§ **TASK STATEMENT**
Go over the data below line by line, and state how many lines contain the string "Arabic". Give the number only.

§ **INPUT DATA**
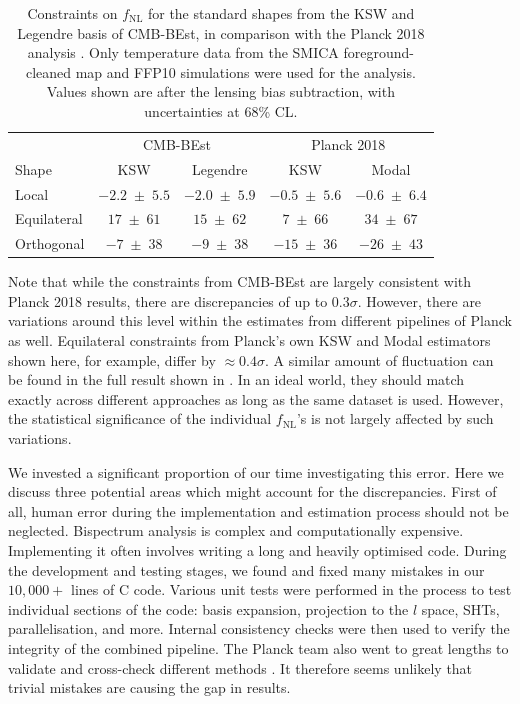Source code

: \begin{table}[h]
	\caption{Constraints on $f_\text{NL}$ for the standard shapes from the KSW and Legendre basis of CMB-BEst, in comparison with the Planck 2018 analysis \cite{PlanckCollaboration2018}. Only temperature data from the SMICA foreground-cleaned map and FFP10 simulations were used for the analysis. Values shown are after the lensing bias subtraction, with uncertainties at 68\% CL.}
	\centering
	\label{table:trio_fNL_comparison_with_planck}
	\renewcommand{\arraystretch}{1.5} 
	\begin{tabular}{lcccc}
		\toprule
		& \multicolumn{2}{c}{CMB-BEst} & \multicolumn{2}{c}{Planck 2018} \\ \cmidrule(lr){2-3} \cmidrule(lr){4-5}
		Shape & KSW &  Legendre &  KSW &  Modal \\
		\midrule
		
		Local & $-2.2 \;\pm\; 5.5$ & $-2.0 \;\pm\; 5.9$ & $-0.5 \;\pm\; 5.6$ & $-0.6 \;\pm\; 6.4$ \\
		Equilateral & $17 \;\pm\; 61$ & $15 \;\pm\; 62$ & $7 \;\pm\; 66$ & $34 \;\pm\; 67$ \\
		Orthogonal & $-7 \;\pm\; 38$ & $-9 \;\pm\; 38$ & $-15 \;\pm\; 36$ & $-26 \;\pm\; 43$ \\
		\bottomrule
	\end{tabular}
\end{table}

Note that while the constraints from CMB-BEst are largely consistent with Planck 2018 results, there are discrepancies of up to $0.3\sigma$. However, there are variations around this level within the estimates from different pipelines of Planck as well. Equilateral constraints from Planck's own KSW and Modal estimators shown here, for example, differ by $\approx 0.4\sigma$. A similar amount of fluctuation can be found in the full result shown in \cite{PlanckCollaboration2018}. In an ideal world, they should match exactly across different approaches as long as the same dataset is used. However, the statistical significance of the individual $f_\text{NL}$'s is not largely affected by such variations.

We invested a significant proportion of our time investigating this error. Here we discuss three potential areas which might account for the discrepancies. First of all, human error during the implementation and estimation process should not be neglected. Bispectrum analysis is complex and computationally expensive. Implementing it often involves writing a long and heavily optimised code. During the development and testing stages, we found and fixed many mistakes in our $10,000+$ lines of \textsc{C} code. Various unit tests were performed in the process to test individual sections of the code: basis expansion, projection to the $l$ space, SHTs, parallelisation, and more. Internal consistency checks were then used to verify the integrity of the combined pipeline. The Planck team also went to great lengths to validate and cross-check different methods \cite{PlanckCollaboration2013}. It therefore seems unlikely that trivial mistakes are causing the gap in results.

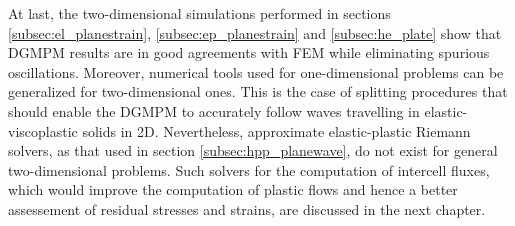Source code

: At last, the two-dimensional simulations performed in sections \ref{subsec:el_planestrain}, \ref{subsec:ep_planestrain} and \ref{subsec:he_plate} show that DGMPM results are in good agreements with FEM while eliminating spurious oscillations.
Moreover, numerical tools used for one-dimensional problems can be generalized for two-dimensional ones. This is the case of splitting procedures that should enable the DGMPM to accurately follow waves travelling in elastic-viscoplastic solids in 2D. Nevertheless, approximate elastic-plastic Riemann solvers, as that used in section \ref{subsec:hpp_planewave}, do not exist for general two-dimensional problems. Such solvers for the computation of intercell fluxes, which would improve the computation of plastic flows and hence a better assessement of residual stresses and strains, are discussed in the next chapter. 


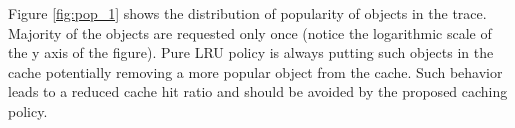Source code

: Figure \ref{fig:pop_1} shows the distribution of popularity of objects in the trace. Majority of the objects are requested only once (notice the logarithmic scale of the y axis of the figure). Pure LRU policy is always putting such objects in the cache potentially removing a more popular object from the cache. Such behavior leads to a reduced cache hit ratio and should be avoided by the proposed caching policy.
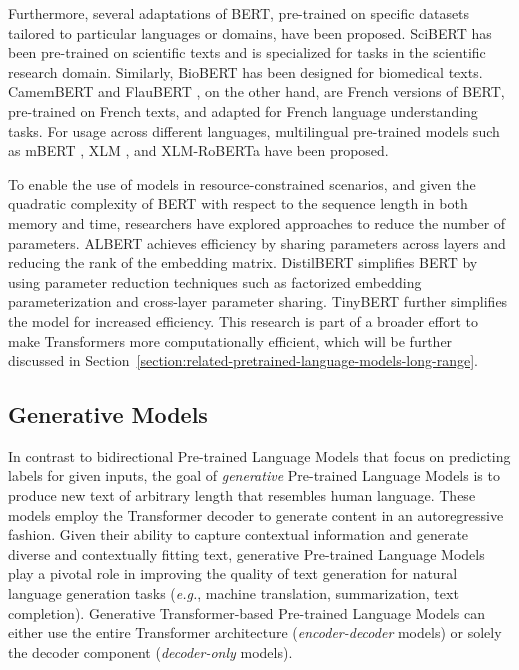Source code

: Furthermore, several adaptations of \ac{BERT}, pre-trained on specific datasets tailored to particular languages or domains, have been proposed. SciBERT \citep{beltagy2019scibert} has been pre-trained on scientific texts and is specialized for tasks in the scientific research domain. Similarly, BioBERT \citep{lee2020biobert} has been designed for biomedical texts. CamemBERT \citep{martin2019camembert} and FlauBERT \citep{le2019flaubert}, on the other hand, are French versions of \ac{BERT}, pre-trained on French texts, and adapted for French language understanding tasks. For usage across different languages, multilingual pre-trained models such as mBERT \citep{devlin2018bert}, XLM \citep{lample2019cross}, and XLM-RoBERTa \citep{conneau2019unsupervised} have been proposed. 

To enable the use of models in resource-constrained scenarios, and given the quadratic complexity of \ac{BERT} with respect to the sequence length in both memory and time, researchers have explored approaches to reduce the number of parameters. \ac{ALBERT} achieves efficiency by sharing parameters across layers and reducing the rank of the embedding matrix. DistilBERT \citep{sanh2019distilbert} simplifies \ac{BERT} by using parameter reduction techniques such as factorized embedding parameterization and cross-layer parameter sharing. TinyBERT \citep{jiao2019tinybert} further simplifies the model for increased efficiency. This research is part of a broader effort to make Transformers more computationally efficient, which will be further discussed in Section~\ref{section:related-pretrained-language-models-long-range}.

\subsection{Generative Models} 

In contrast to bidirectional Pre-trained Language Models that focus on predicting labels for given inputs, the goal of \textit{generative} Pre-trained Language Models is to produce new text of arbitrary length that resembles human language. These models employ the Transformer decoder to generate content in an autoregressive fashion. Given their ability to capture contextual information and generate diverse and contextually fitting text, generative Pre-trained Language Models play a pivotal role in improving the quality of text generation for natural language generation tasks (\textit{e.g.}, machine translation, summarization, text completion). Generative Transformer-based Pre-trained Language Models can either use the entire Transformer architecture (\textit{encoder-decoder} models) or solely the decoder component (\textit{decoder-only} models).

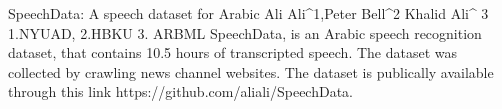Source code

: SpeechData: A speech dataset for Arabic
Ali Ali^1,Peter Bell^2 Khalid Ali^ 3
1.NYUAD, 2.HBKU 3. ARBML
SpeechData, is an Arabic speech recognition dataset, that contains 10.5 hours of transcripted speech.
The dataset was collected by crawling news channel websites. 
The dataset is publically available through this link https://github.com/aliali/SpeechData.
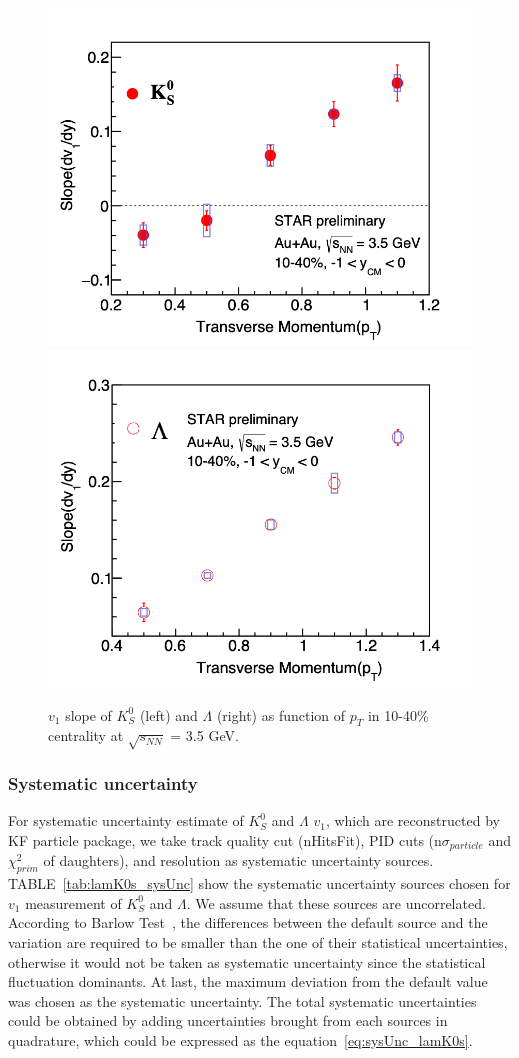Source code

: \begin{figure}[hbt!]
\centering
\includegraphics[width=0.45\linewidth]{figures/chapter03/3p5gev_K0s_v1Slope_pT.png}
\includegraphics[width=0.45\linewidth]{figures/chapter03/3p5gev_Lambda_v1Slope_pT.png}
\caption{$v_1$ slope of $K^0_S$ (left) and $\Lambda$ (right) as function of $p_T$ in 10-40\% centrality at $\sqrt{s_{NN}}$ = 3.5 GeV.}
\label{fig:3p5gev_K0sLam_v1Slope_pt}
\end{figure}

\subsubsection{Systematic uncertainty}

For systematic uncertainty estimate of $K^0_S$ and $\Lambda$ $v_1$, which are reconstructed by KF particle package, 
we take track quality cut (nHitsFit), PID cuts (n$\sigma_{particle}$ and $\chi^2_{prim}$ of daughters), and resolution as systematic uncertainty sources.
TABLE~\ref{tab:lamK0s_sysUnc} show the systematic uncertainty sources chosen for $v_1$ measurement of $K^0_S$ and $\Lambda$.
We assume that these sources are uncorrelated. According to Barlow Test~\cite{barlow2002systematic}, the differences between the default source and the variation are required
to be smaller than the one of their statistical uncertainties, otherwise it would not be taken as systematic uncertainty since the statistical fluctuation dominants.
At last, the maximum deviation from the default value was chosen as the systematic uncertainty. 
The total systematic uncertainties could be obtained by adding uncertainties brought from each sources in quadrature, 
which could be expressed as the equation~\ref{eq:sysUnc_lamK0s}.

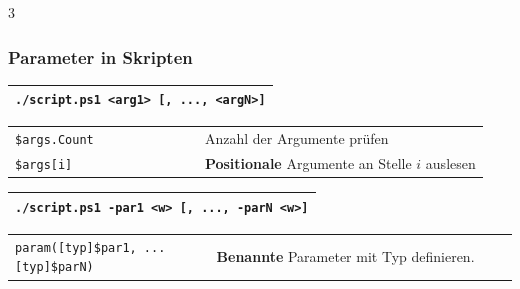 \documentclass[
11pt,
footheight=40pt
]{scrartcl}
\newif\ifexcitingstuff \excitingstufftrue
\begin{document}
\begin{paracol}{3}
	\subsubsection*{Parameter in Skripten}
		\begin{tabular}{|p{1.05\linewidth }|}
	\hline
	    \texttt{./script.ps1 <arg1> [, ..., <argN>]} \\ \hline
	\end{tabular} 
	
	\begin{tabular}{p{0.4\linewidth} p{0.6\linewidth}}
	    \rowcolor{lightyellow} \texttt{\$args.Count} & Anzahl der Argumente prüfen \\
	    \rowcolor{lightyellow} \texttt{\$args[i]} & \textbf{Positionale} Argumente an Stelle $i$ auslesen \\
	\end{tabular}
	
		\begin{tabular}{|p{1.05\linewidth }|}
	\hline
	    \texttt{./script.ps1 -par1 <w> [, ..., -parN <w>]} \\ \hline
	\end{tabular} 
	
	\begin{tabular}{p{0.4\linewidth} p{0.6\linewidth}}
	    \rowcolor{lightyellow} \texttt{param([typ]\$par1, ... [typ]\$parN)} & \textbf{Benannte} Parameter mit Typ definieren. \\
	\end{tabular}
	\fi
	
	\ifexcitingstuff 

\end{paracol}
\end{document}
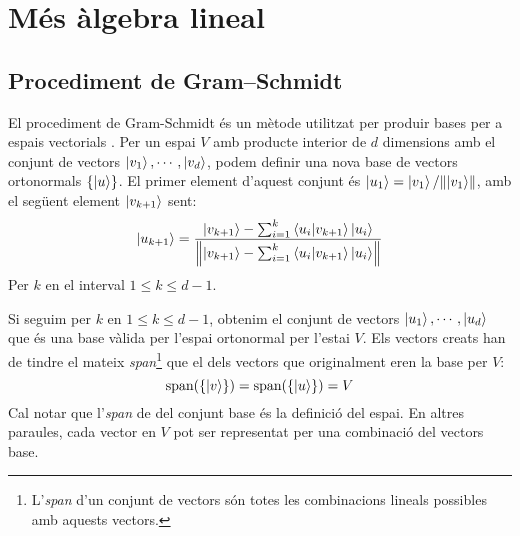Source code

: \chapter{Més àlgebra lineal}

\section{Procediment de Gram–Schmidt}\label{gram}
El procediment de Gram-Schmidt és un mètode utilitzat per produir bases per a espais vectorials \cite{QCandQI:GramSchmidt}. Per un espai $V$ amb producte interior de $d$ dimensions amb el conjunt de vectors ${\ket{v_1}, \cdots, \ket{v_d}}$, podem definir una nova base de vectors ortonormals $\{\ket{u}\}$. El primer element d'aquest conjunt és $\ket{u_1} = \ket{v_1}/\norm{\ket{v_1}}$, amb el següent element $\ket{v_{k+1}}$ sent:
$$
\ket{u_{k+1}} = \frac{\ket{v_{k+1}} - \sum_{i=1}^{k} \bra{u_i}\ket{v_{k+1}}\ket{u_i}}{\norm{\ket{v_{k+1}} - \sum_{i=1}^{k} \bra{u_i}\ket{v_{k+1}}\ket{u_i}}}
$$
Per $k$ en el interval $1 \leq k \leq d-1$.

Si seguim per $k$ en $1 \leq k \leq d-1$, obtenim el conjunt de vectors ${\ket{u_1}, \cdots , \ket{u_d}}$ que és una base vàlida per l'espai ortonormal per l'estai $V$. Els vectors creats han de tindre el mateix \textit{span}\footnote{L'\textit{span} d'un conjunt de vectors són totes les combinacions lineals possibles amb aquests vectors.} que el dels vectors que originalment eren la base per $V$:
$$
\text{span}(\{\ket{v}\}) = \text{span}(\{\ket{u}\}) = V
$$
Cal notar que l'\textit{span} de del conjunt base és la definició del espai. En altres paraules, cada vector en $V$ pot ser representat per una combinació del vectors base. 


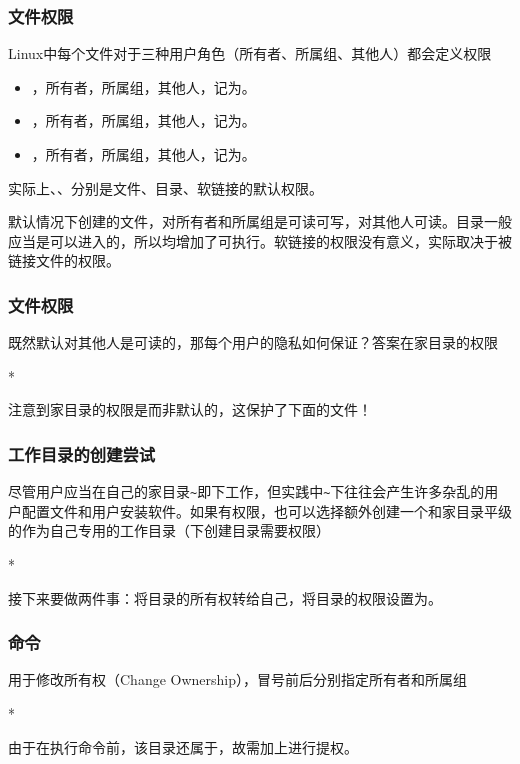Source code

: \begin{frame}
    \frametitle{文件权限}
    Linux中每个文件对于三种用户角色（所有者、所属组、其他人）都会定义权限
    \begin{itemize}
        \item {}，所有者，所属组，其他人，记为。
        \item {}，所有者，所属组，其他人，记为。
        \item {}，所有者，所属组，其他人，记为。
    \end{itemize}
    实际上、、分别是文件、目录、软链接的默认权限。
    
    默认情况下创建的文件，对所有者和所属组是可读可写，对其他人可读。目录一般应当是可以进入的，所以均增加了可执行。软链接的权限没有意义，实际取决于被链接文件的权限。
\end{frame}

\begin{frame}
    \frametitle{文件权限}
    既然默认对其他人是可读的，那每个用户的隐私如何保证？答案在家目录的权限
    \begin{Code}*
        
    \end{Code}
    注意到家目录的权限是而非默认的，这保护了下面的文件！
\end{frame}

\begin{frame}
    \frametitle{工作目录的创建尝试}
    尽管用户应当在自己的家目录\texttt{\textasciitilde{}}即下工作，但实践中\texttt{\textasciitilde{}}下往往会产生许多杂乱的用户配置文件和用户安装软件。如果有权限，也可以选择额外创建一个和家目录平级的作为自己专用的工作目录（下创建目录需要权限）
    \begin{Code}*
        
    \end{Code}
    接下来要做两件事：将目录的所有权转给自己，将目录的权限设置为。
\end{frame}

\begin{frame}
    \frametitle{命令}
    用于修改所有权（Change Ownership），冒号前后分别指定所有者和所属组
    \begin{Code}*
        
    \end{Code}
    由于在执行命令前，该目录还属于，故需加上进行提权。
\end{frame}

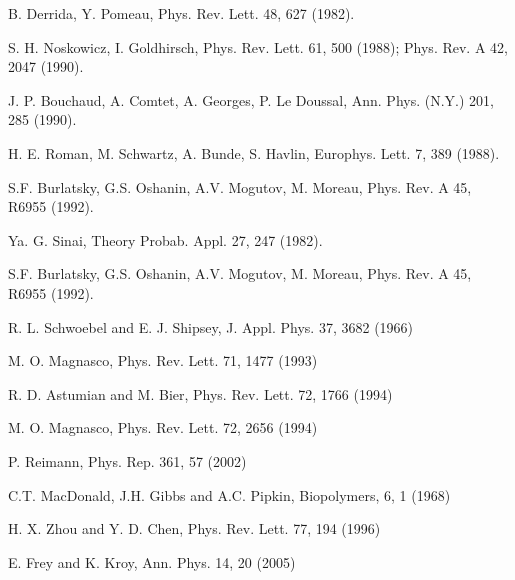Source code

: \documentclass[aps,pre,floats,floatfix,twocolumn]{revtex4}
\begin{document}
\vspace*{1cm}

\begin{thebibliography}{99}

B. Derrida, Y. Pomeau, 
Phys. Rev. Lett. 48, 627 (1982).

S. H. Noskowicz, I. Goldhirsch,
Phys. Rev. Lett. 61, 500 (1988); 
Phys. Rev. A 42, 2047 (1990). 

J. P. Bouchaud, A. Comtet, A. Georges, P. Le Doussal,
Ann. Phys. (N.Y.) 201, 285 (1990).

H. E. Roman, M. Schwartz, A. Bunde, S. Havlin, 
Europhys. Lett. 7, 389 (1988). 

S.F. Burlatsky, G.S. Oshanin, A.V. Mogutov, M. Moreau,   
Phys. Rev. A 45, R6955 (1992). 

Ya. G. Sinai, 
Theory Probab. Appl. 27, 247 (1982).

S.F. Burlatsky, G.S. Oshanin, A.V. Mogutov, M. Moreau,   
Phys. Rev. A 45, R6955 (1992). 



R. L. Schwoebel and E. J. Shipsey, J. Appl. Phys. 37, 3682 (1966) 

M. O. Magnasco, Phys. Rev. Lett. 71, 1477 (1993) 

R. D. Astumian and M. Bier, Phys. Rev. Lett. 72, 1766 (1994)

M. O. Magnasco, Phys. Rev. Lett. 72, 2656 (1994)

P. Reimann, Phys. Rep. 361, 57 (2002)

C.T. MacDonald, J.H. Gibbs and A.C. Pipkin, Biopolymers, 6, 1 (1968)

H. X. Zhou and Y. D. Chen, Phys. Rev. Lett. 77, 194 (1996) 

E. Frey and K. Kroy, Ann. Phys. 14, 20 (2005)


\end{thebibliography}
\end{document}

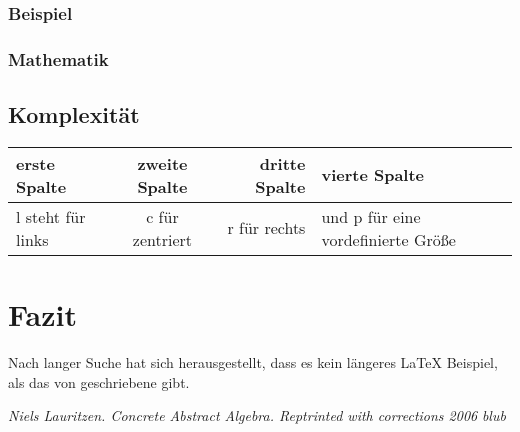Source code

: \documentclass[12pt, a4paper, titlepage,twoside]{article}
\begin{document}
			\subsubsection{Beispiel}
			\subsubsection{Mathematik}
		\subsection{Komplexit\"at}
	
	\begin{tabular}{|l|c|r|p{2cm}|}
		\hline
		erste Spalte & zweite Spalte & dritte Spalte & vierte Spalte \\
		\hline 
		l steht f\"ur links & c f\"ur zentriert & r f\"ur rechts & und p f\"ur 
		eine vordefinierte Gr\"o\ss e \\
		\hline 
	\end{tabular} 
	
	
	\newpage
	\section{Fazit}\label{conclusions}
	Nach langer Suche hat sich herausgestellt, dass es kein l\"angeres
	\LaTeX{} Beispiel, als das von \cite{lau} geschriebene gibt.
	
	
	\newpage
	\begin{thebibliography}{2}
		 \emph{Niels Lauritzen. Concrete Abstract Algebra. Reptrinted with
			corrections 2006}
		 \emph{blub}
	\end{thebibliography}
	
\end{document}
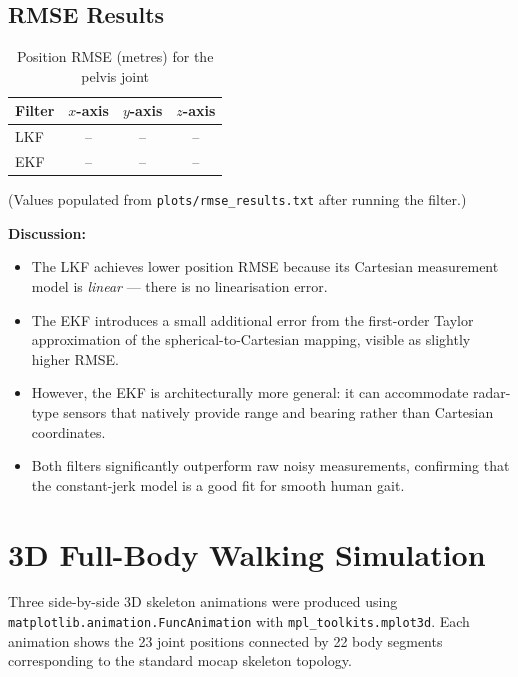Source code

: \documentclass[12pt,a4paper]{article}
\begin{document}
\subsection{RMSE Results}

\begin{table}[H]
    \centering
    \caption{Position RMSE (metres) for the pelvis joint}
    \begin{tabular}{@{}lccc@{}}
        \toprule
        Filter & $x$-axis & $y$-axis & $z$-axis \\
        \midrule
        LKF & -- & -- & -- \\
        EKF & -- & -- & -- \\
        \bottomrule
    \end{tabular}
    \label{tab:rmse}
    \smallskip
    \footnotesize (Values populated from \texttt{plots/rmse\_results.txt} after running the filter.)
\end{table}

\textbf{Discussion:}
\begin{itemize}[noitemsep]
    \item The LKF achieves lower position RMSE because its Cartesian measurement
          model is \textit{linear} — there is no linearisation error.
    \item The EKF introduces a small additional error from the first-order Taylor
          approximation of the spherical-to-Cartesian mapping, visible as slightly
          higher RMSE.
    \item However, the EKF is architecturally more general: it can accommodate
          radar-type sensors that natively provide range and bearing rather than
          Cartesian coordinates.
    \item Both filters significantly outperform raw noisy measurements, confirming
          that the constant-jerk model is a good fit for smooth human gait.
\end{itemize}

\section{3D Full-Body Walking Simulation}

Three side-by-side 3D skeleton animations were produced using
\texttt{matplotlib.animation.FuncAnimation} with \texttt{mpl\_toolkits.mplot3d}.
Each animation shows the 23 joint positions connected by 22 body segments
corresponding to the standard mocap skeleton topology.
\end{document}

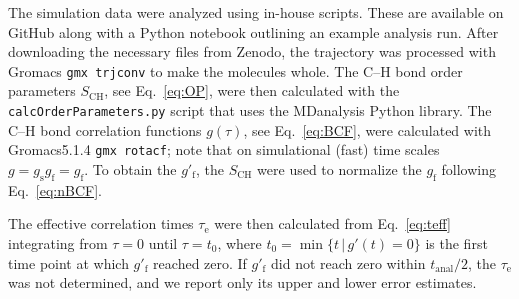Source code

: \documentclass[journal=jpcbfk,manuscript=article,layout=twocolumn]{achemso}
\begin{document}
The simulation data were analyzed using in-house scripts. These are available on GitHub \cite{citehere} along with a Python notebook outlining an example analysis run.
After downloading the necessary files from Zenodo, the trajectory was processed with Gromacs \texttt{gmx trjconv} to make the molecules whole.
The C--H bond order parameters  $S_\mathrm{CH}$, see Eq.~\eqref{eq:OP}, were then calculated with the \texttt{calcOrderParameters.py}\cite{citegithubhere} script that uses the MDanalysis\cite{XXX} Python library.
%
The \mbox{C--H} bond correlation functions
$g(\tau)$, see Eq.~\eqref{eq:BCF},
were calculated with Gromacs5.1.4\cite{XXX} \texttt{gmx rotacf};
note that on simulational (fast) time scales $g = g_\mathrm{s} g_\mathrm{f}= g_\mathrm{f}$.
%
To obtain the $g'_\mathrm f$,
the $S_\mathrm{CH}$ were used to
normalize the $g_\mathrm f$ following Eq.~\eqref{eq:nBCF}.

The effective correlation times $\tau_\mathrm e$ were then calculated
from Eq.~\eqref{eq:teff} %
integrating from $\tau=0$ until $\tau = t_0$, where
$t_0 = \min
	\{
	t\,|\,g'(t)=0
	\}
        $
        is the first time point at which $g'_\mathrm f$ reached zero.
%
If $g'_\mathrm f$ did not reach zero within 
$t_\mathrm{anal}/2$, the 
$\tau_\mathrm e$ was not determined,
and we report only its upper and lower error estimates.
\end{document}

§ **YOUR RESPONSE**
2